Partnership in Value-Based Care: Becoming and Finding Good Teammates

Value-based care is a whole-person philosophy that relies on the diverse expertise of various stakeholders and the ability of each and all to effectively collaborate to deliver the most effective and comprehensive care. It is about trust and respect—two concepts which have historically been lacking in engagements between various health care stakeholders working within a fee-for-service (FFS) construct. To effectively and consistently optimize care, particularly given resource limitations, we must figure out how to create strong integrated delivery teams with individuals who respectfully interact and coordinate to deliver the best outcomes and experiences for all of us.   


These are incredibly stressful times around the world. At the time of this writing (April 22, 2020), the global COVID-19 pandemic appears to be peaking, at least in the northeastern United States. While far from over, the experience of the pandemic has already taught us how truly interdependent we are for our individual and collective good health. Shared goals (avoiding infection), adhering to protocols (remaining at home), being respectful of others’ space (physical distancing), and communicating (potential dangers, downstream effects, research, potential new therapies) are all required if we are to flatten the curve, protect ourselves and others from becoming ill, and keep our health care system functioning. Being a good partner—one who is trustworthy and can be counted on to do their part and collaborate with others—is at the foundation for resolving this public health crisis. 

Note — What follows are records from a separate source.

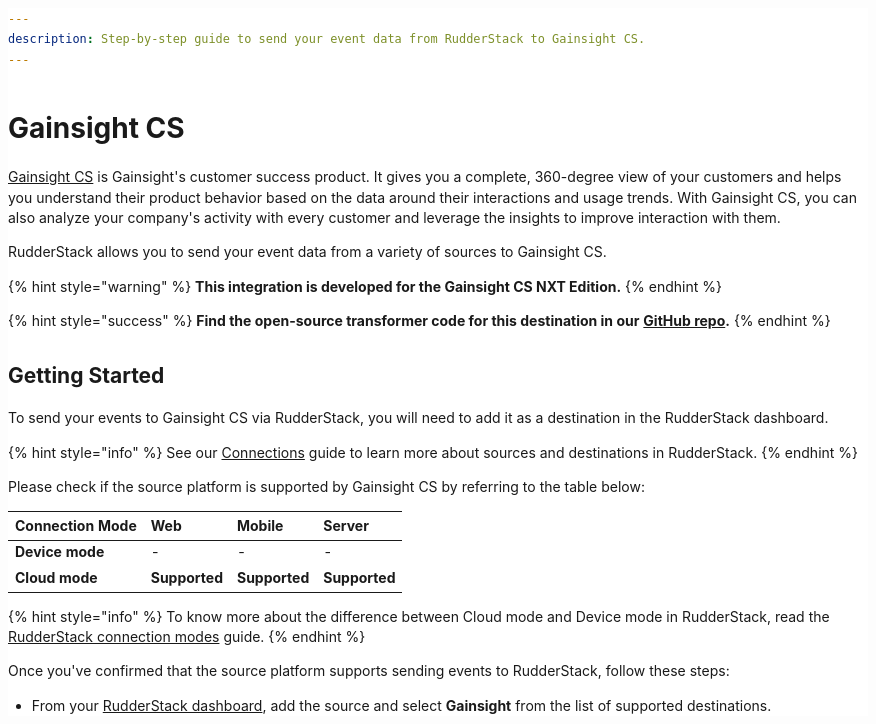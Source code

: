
 ```yaml
---
description: Step-by-step guide to send your event data from RudderStack to Gainsight CS.
---
```


# Gainsight CS

[Gainsight CS](https://www.gainsight.com/customer-success/) is Gainsight's customer success product. It gives you a complete, 360-degree view of your customers and helps you understand their product behavior based on the data around their interactions and usage trends. With Gainsight CS, you can also analyze your company's activity with every customer and leverage the insights to improve interaction with them.

RudderStack allows you to send your event data from a variety of sources to Gainsight CS.

{% hint style="warning" %}
**This integration is developed for the Gainsight CS NXT Edition.**
{% endhint %}

{% hint style="success" %}
**Find the open-source transformer code for this destination in our** [**GitHub repo**](https://github.com/rudderlabs/rudder-transformer/tree/dest-gainsight)**.**
{% endhint %}

## Getting Started

To send your events to Gainsight CS via RudderStack, you will need to add it as a destination in the RudderStack dashboard. 

{% hint style="info" %}
See our [Connections](https://docs.rudderstack.com/connections) guide to learn more about sources and destinations in RudderStack.
{% endhint %}

Please check if the source platform is supported by Gainsight CS by referring to the table below:

| **Connection Mode** | **Web** | **Mobile** | **Server** |
| :--- | :--- | :--- | :--- |
| **Device mode** | - | -| - |
| **Cloud mode** | **Supported** | **Supported** | **Supported** |

{% hint style="info" %}
To know more about the difference between Cloud mode and Device mode in RudderStack, read the [RudderStack connection modes](https://docs.rudderstack.com/get-started/rudderstack-connection-modes) guide.
{% endhint %}

Once you've confirmed that the source platform supports sending events to RudderStack, follow these steps:

* From your [RudderStack dashboard](https://app.rudderlabs.com/), add the source and select **Gainsight** from the list of supported destinations.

These are the very same principles that are at the heart of value-based health care. Unlike the existing FFS model, which views health care as disjointed units of care rendered to the same individual without any connection to whether the individual’s health improves, value-based care is all about communicating, coordinating, and collaborating around individuals’ care to ensure that everything that occurs related to one’s diagnosis or health care event is designed to achieve the best outcome. It is a whole-person philosophy that relies on the diverse expertise of various stakeholders and the ability of each and all to effectively collaborate to deliver the most effective and comprehensive care.  

It is about trust and respect—two concepts which have historically been lacking in engagements between various health care stakeholders working within a FFS construct. Rather than see themselves as partners in the delivery of care, the negotiating table is often the only time these stakeholders come together. They meet to fight over unit costs, often without much knowledge about how those units of care and attendant costs actually affect the individuals they are intended to help. With a primary focus on completing negotiations and maximizing their fees and then getting back to business, stakeholders often operate from a place of distrust and distaste. 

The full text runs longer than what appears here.